Nitric acid can be prepared from ammonia by the following steps;

4nh3 + 5o2 = 6h2o + 4no
2no + O2 = 2no2
2no2 + h2o = hno3 + hno2
3hno2 = hno3 + 2no + h2o
If all the steps take place consecutively, completely and without recycling, what mass of ammonia is needed to give 6.3g of nitric acid.
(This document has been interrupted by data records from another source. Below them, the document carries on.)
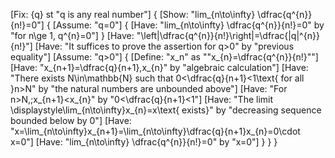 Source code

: [Fix: {q} st "q is any real number"]
{
    [Show: "lim_{n\to\infty} \dfrac{q^{n}}{n!}=0"]
    {
        [Assume: "q=0"]
        {
            [Have: "lim_{n\to\infty} \dfrac{q^{n}}{n!}=0" by "for n\ge 1, q^{n}=0"]
        }
        [Have: "\left|\dfrac{q^{n}}{n!}\right|=\dfrac{|q|^{n}}{n!}"]
        [Have: "It suffices to prove the assertion for q>0" by "previous equality"]
        [Assume: "q>0"]
        {
            [Define: "x_n" as ""x_{n}=\dfrac{q^{n}}{n!}""]
            [Have: "x_{n+1}=\dfrac{q}{n+1}\,x_{n}" by "algebraic calculation"]
            [Have: "There exists N\in\mathbb{N} such that 0<\dfrac{q}{n+1}<1\text{ for all }n>N" by "the natural numbers are unbounded above"]
            [Have: "For n>N,\;x_{n+1}<x_{n}" by "0<\dfrac{q}{n+1}<1"]
            [Have: "The limit \displaystyle\lim_{n\to\infty}x_{n}=x\text{ exists}" by "decreasing sequence bounded below by 0"]
            [Have: "x=\lim_{n\to\infty}x_{n+1}=\lim_{n\to\infty}\dfrac{q}{n+1}x_{n}=0\cdot x=0"]
            [Have: "lim_{n\to\infty} \dfrac{q^{n}}{n!}=0" by "x=0"]
        }
    }
} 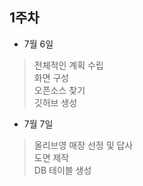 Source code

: 
## 1주차

- 7월 6일
> 전체적인 계획 수립 <br>
> 화면 구성 <br>
> 오픈소스 찾기 <br>
> 깃허브 생성 

- 7월 7일
> 올리브영 매장 선정 및 답사 <br>
> 도면 제작 <br>
> DB 테이블 생성
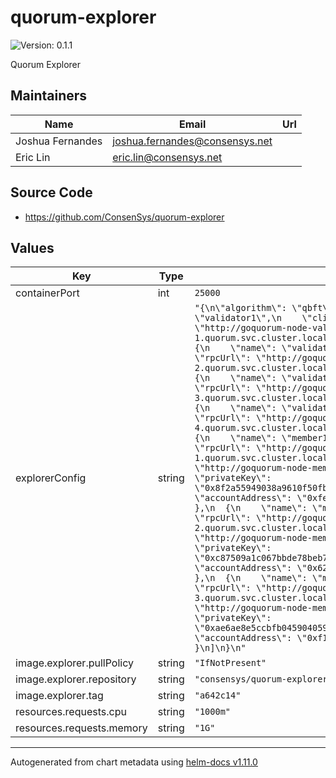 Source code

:# quorum-explorer

![Version: 0.1.1](https://img.shields.io/badge/Version-0.1.1-informational?style=flat-square)

Quorum Explorer

## Maintainers

| Name | Email | Url |
| ---- | ------ | --- |
| Joshua Fernandes | <joshua.fernandes@consensys.net> |  |
| Eric Lin | <eric.lin@consensys.net> |  |

## Source Code

* <https://github.com/ConsenSys/quorum-explorer>

## Values

| Key | Type | Default | Description |
|-----|------|---------|-------------|
| containerPort | int | `25000` |  |
| explorerConfig | string | `"{\n\"algorithm\": \"qbft\",\n\"nodes\": [{\n    \"name\": \"validator1\",\n    \"client\": \"goquorum\",\n    \"rpcUrl\": \"http://goquorum-node-validator-1-0.goquorum-node-validator-1.quorum.svc.cluster.local:8545\",\n    \"privateTxUrl\": \"\"\n  },\n  {\n    \"name\": \"validator2\",\n    \"client\": \"goquorum\",\n    \"rpcUrl\": \"http://goquorum-node-validator-2-0.goquorum-node-validator-2.quorum.svc.cluster.local:8545\",\n    \"privateTxUrl\": \"\"\n  },\n  {\n    \"name\": \"validator3\",\n    \"client\": \"goquorum\",\n    \"rpcUrl\": \"http://goquorum-node-validator-3-0.goquorum-node-validator-3.quorum.svc.cluster.local:8545\",\n    \"privateTxUrl\": \"\"\n  },\n  {\n    \"name\": \"validator4\",\n    \"client\": \"goquorum\",\n    \"rpcUrl\": \"http://goquorum-node-validator-4-0.goquorum-node-validator-4.quorum.svc.cluster.local:8545\",\n    \"privateTxUrl\": \"\"\n  },\n  {\n    \"name\": \"member1\",\n    \"client\": \"goquorum\",\n    \"rpcUrl\": \"http://goquorum-node-member-1-0.goquorum-node-member-1.quorum.svc.cluster.local:8545\",\n    \"privateTxUrl\": \"http://goquorum-node-member-1.quorum.svc.cluster.local:9080\",\n    \"privateKey\": \"0x8f2a55949038a9610f50fb23b5883af3b4ecb3c3bb792cbcefbd1542c692be63\",\n    \"accountAddress\": \"0xfe3b557e8fb62b89f4916b721be55ceb828dbd73\"\n  },\n  {\n    \"name\": \"member2\",\n    \"client\": \"goquorum\",\n    \"rpcUrl\": \"http://goquorum-node-member-2-0.goquorum-node-member-2.quorum.svc.cluster.local:8545\",\n    \"privateTxUrl\": \"http://goquorum-node-member-2.quorum.svc.cluster.local:9080\",\n    \"privateKey\": \"0xc87509a1c067bbde78beb793e6fa76530b6382a4c0241e5e4a9ec0a0f44dc0d3\",\n    \"accountAddress\": \"0x627306090abaB3A6e1400e9345bC60c78a8BEf57\"\n  },\n  {\n    \"name\": \"member3\",\n    \"client\": \"goquorum\",\n    \"rpcUrl\": \"http://goquorum-node-member-3-0.goquorum-node-member-3.quorum.svc.cluster.local:8545\",\n    \"privateTxUrl\": \"http://goquorum-node-member-3.quorum.svc.cluster.local:9080\",\n    \"privateKey\": \"0xae6ae8e5ccbfb04590405997ee2d52d2b330726137b875053c36d94e974d162f\",\n    \"accountAddress\": \"0xf17f52151EbEF6C7334FAD080c5704D77216b732\"\n  }\n]\n}\n"` |  |
| image.explorer.pullPolicy | string | `"IfNotPresent"` |  |
| image.explorer.repository | string | `"consensys/quorum-explorer"` |  |
| image.explorer.tag | string | `"a642c14"` |  |
| resources.requests.cpu | string | `"1000m"` |  |
| resources.requests.memory | string | `"1G"` |  |

----------------------------------------------
Autogenerated from chart metadata using [helm-docs v1.11.0](https://github.com/norwoodj/helm-docs/releases/v1.11.0)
To solve this problem, we need to calculate the mass of ammonia required to produce 6.3g of nitric acid. Let's break down the problem into the following steps:

Step 1: Calculate the molar mass of nitric acid (HNO3):
The molar mass of HNO3 can be calculated by adding up the atomic masses of hydrogen (H), nitrogen (N), and oxygen (O) in one mole of nitric acid.
Molar mass of HNO3:
= (1 * atomic mass of H) + (1 * atomic mass of N) + (3 * atomic mass of O)
= (1 * 1.01 g/mol) + (1 * 14.01 g/mol) + (3 * 16.00 g/mol)
= 1.01 g/mol + 14.01 g/mol + 48.00 g/mol
= 63.02 g/mol

Step 2: Calculate the moles of HNO3:
The number of moles of HNO3 can be calculated using the given mass of nitric acid and the molar mass of HNO3.
Moles of HNO3 = Mass of HNO3 / Molar mass of HNO3
= 6.3 g / 63.02 g/mol
= 0.1 mol

Step 3: Determine the stoichiometry between ammonia (NH3) and nitric acid (HNO3):
From the balanced chemical equations provided, we can see that 4 moles of NH3 produce 3 moles of HNO3.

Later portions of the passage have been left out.